▶ GIVEN DATA:
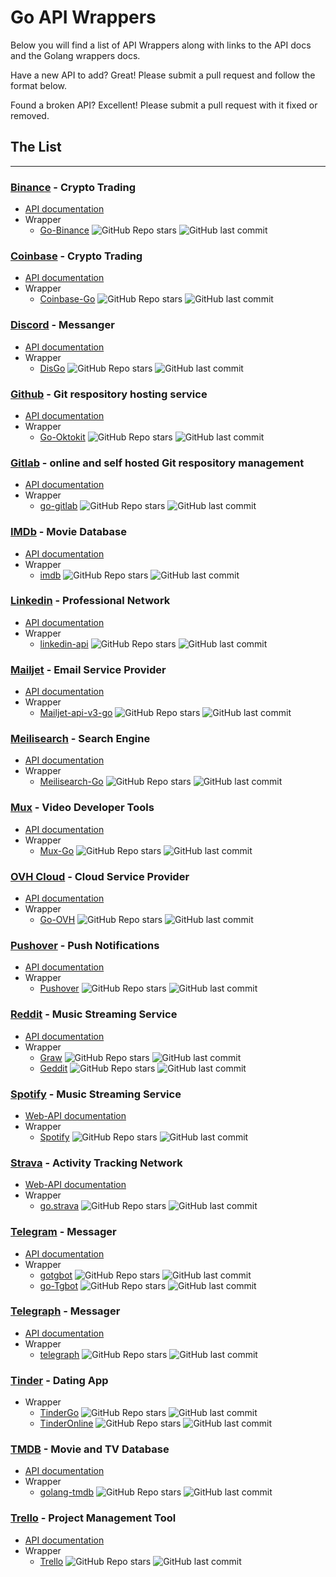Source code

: # Go API Wrappers

Below you will find a list of API Wrappers along with links to the API docs and the Golang wrappers docs.

Have a new API to add? Great! Please submit a pull request and follow the format below.

Found a broken API? Excellent! Please submit a pull request with it fixed or removed.


## The List

---

### [Binance](https://www.binance.com//) - Crypto Trading

- [API documentation](https://binance-docs.github.io/apidocs/spot/en/#introduction)
- Wrapper
    - [Go-Binance](https://github.com/pdepip/go-binance) ![GitHub Repo stars](https://img.shields.io/github/stars/pdepip/go-binance) ![GitHub last commit](https://img.shields.io/github/last-commit/pdepip/go-binance)

### [Coinbase](https://www.coinbase.com/) - Crypto Trading

- [API documentation](https://docs.cloud.coinbase.com/)
- Wrapper
    - [Coinbase-Go](https://github.com/fabioberger/coinbase-go) ![GitHub Repo stars](https://img.shields.io/github/stars/fabioberger/coinbase-go) ![GitHub last commit](https://img.shields.io/github/last-commit/fabioberger/coinbase-go)

### [Discord](https://discord.com/) - Messanger

- [API documentation](https://discord.com/developers/docs/intro)
- Wrapper
    - [DisGo](https://github.com/disgoorg/disgo) ![GitHub Repo stars](https://img.shields.io/github/stars/disgoorg/disgo) ![GitHub last commit](https://img.shields.io/github/last-commit/disgoorg/disgo)

### [Github](https://github.com/) - Git respository hosting service

- [API documentation](https://docs.github.com/en/rest)
- Wrapper
    - [Go-Oktokit](https://github.com/octokit/go-octokit) ![GitHub Repo stars](https://img.shields.io/github/stars/octokit/go-octokit) ![GitHub last commit](https://img.shields.io/github/last-commit/octokit/go-octokit)

### [Gitlab](https://github.com/) - online and self hosted Git respository management

- [API documentation](https://docs.gitlab.com/ee/api/rest/)
- Wrapper
    - [go-gitlab](https://github.com/xanzy/go-gitlab) ![GitHub Repo stars](https://img.shields.io/github/stars/xanzy/go-gitlab) ![GitHub last commit](https://img.shields.io/github/last-commit/xanzy/go-gitlab)

### [IMDb](https://www.imdb.com/) - Movie Database

- [API documentation](https://developer.imdb.com/documentation)
- Wrapper
    - [imdb](https://github.com/StalkR/imdb) ![GitHub Repo stars](https://img.shields.io/github/stars/StalkR/imdb) ![GitHub last commit](https://img.shields.io/github/last-commit/StalkR/imdb)

### [Linkedin](https://www.linkedin.com/) - Professional Network

- [API documentation](https://developer.linkedin.com/docs/guide/v2)
- Wrapper
    - [linkedin-api](https://github.com/johnaoss/linkedin-api) ![GitHub Repo stars](https://img.shields.io/github/stars/johnaoss/linkedin-api) ![GitHub last commit](https://img.shields.io/github/last-commit/johnaoss/linkedin-api)


### [Mailjet](https://www.mailjet.com/) - Email Service Provider

- [API documentation](https://dev.mailjet.com/email/guides/?go)
- Wrapper
    - [Mailjet-api-v3-go](https://github.com/mailjet/mailjet-apiv3-go) ![GitHub Repo stars](https://img.shields.io/github/stars/mailjet/mailjet-apiv3-go) ![GitHub last commit](https://img.shields.io/github/last-commit/mailjet/mailjet-apiv3-go)

### [Meilisearch](https://www.meilisearch.com/) - Search Engine

- [API documentation](https://www.meilisearch.com/docs)
- Wrapper
    - [Meilisearch-Go](https://github.com/meilisearch/meilisearch-go) ![GitHub Repo stars](https://img.shields.io/github/stars/meilisearch/meilisearch-go) ![GitHub last commit](https://img.shields.io/github/last-commit/meilisearch/meilisearch-go)

### [Mux](https://www.mux.com/) - Video Developer Tools

- [API documentation](https://docs.mux.com/api-reference)
- Wrapper
    - [Mux-Go](https://github.com/muxinc/mux-go) ![GitHub Repo stars](https://img.shields.io/github/stars/muxinc/mux-go) ![GitHub last commit](https://img.shields.io/github/last-commit/muxinc/mux-go)

### [OVH Cloud](https://www.ovhcloud.com/en/) - Cloud Service Provider

- [API documentation](https://api.ovh.com/console/)
- Wrapper
    - [Go-OVH](https://github.com/ovh/go-ovh) ![GitHub Repo stars](https://img.shields.io/github/stars/ovh/go-ovh) ![GitHub last commit](https://img.shields.io/github/last-commit/ovh/go-ovh)

### [Pushover](https://pushover.net/) - Push Notifications

- [API documentation](https://pushover.net/api)
- Wrapper
    - [Pushover](https://github.com/gregdel/pushover) ![GitHub Repo stars](https://img.shields.io/github/stars/gregdel/pushover) ![GitHub last commit](https://img.shields.io/github/last-commit/gregdel/pushover)

### [Reddit](https://www.reddit.com/) - Music Streaming Service

- [API documentation](http://www.reddit.com/dev/api)
- Wrapper
    - [Graw](https://github.com/turnage/graw) ![GitHub Repo stars](https://img.shields.io/github/stars/turnage/graw) ![GitHub last commit](https://img.shields.io/github/last-commit/turnage/graw)
    - [Geddit](https://github.com/jzelinskie/geddit) ![GitHub Repo stars](https://img.shields.io/github/stars/jzelinskie/geddit) ![GitHub last commit](https://img.shields.io/github/last-commit/jzelinskie/geddit)

### [Spotify](https://open.spotify.com/) - Music Streaming Service

- [Web-API documentation](https://developer.spotify.com/documentation/web-api)
- Wrapper
    - [Spotify](https://github.com/zmb3/spotify) ![GitHub Repo stars](https://img.shields.io/github/stars/zmb3/spotify) ![GitHub last commit](https://img.shields.io/github/last-commit/zmb3/spotify)

### [Strava](https://www.strava.com/) - Activity Tracking Network

- [Web-API documentation](https://developers.strava.com/docs/reference/)
- Wrapper
    - [go.strava](https://github.com/strava/go.strava) ![GitHub Repo stars](https://img.shields.io/github/strava/go.strava) ![GitHub last commit](https://img.shields.io/github/last-commit/strava/go.strava)

### [Telegram](https://telegram.org/) - Messager

- [API documentation](https://core.telegram.org/)
- Wrapper
    - [gotgbot](https://github.com/PaulSonOfLars/gotgbot) ![GitHub Repo stars](https://img.shields.io/github/stars/PaulSonOfLars/gotgbot) ![GitHub last commit](https://img.shields.io/github/last-commit/PaulSonOfLars/gotgbot)
    - [go-Tgbot](https://github.com/olebedev/go-tgbot) ![GitHub Repo stars](https://img.shields.io/github/stars/olebedev/go-tgbot) ![GitHub last commit](https://img.shields.io/github/last-commit/olebedev/go-tgbot)

### [Telegraph](https://telegram.org/) - Messager

- [API documentation](https://core.telegram.org/)
- Wrapper
    - [telegraph](https://github.com/toby3d/telegraph) ![GitHub Repo stars](https://img.shields.io/github/stars/toby3d/telegraph) ![GitHub last commit](https://img.shields.io/github/last-commit/toby3d/telegraph)

### [Tinder](https://tinder.com/) - Dating App

- Wrapper
    - [TinderGo](https://github.com/d6o/TinderGo) ![GitHub Repo stars](https://img.shields.io/github/stars/d6o/TinderGo) ![GitHub last commit](https://img.shields.io/github/last-commit/d6o/TinderGo)
    - [TinderOnline](https://github.com/d6o/TinderOnline) ![GitHub Repo stars](https://img.shields.io/github/stars/d6o/TinderOnline) ![GitHub last commit](https://img.shields.io/github/last-commit/d6o/TinderOnline)

### [TMDB](https://www.themoviedb.org/) - Movie and TV Database

- [API documentation](https://developer.themoviedb.org/docs)
- Wrapper
    - [golang-tmdb](https://github.com/cyruzin/golang-tmdb) ![GitHub Repo stars](https://img.shields.io/github/stars/cyruzin/golang-tmdb) ![GitHub last commit](https://img.shields.io/github/last-commit/cyruzin/golang-tmdb)

### [Trello](https://trello.com/) - Project Management Tool

- [API documentation](https://developer.atlassian.com/cloud/trello/rest/api-group-actions/#api-group-actions)
- Wrapper
    - [Trello](https://github.com/adlio/trello) ![GitHub Repo stars](https://img.shields.io/github/stars/adlio/trello) ![GitHub last commit](https://img.shields.io/github/last-commit/adlio/trello)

▶ GOAL OF THE EXERCISE: Go through the data and copy every line that includes "Trading".

▶ SOLUTION TO THE PROBLEM:
### [Binance](https://www.binance.com//) - Crypto Trading
### [Coinbase](https://www.coinbase.com/) - Crypto Trading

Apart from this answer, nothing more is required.